Очнулся Виталий Егорович Чувиков совсем не в дурной для себя
ситуации. Голова его покоилась на чем-то мягком (впоследствии выяснилось –
Тамаркины ляжки), пояс у него был отпущен, и живот, впервые за всю боевую
неделю, вольготно дышал, а возле рта своего видел Виталий Егорович чью-то руку
со стаканом янтарной влаги.
Конечно, в небе еще парила проклятая галлюцинация – семь
розовых десяток, и в голове еще клубился значительный вишневый омут, но напиток
был доброкачественный, резкий, и сознание быстро, как ему и подобает,
прочищалось.
– Повторить, товарищ гвардии генерал-майор?
– Разумеется, – строго кашлянул Чувиков и тут же
получил еще стакан и, кроме того, надкусанный купат со следами губной помады.

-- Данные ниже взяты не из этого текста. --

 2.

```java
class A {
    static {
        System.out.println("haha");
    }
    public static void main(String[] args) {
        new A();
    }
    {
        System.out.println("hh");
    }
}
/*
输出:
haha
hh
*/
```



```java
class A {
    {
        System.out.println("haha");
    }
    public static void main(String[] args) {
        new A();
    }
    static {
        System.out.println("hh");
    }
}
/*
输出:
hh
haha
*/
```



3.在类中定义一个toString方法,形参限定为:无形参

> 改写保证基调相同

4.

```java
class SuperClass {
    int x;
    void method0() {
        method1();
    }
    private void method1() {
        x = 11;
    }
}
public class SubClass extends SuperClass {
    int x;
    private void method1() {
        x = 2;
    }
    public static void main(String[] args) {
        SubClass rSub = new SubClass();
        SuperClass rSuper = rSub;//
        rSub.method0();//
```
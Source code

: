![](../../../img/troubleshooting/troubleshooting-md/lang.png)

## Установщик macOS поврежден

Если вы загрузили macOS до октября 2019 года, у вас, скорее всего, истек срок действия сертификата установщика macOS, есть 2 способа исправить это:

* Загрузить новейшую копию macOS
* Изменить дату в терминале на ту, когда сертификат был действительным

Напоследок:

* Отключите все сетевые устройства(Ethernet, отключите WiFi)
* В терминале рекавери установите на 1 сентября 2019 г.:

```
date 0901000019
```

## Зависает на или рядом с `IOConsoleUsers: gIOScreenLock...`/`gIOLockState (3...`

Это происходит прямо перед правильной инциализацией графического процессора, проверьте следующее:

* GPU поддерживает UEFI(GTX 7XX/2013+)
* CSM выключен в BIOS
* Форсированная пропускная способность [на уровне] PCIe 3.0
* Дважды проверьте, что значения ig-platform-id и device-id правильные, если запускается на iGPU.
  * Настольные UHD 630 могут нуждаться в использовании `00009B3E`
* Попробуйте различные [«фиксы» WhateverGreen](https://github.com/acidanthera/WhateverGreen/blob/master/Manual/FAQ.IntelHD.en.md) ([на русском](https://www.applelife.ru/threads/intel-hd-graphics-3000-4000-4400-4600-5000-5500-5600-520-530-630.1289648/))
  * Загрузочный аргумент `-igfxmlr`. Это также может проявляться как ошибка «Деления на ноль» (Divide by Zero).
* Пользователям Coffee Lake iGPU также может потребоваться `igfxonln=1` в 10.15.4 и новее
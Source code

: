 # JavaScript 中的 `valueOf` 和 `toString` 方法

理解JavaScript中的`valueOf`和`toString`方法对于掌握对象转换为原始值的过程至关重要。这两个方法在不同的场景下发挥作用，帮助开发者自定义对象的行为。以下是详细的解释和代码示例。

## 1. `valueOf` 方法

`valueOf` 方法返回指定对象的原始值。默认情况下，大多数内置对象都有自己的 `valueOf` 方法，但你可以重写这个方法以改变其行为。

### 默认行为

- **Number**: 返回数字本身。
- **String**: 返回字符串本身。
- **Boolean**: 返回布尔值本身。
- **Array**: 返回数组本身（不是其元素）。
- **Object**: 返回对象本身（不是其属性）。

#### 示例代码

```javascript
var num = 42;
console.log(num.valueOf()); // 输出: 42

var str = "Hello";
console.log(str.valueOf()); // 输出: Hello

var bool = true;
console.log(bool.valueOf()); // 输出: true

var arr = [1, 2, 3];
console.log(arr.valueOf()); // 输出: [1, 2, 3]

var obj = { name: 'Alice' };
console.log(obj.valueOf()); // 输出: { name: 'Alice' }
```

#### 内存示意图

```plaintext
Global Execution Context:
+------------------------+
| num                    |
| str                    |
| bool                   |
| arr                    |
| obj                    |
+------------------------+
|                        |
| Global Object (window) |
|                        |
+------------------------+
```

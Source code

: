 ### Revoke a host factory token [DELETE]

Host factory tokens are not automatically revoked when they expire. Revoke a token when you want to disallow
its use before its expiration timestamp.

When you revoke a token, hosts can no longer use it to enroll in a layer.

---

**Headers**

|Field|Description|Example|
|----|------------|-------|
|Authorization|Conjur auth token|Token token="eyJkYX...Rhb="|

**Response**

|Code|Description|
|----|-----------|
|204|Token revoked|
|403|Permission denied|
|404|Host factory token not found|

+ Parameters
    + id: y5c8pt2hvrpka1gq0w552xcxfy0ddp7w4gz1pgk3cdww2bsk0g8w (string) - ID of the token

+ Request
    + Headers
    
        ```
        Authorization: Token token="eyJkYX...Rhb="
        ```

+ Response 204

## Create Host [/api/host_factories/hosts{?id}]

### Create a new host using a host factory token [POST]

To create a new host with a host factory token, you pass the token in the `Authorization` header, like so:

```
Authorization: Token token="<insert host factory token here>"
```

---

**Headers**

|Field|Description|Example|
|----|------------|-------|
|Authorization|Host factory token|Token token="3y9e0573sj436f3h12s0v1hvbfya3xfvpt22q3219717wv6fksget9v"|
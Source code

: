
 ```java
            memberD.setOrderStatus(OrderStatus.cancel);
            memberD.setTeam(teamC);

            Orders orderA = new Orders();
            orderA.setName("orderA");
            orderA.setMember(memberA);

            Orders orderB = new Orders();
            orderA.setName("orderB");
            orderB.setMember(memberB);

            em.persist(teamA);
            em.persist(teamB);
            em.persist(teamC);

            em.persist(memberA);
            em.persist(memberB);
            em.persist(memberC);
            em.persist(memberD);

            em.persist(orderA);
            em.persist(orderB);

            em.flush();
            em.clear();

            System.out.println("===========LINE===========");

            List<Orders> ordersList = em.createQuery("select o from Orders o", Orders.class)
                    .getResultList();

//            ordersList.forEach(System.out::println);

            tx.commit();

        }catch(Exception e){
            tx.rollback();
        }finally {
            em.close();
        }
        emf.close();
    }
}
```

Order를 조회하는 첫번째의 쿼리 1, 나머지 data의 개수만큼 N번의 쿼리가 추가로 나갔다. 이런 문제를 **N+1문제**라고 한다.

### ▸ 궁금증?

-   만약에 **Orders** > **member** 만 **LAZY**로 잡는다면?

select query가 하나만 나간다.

Чувиков тогда бодро сел и увидел вокруг себя весну
человечества, рожденную в трудах и в бою: боржомные звезды и шампанскую кипень,
фиксатые пленительные пасти дам, умело дерущие полнокровных купатов, и гитару,
и комсомольца Маяла, влепившегося в гранит как диковинная бабочка-инкрустация с
надломленным крылом.
Рядом сидел нестарый интеллигентный профессор, который,
заложив за уши длинные волосы, внимательно и с человеческим чувством, словно
медсестра, смотрел на генерала. Чувиков тогда ему с укоризной сказал:
– Вот ты мне все виску да виску подливаешь, а что эта
виска для русского человека – квас! Я, между прочим, больше нашу сормовскую
рабочую предпочитаю.
Профессор длинным пальцем преподнес ему слизистый сопливый
гриб.
– Виталий Егорович, ведь вы человек и я человек. Вот
хочется мне вам в рожу плюнуть, сукин вы сын, блядь полоумная, а я не плюю, а
преподношу вам закуску.
– Ваше имя, отчество, фамилия, место работы? –
осведомился генерал, принимая гриб.
– Патрик Генри Тандерджет, профессор Оксфорда, король
Пражского майалиса и дезертир из армии Соединенных Штатов.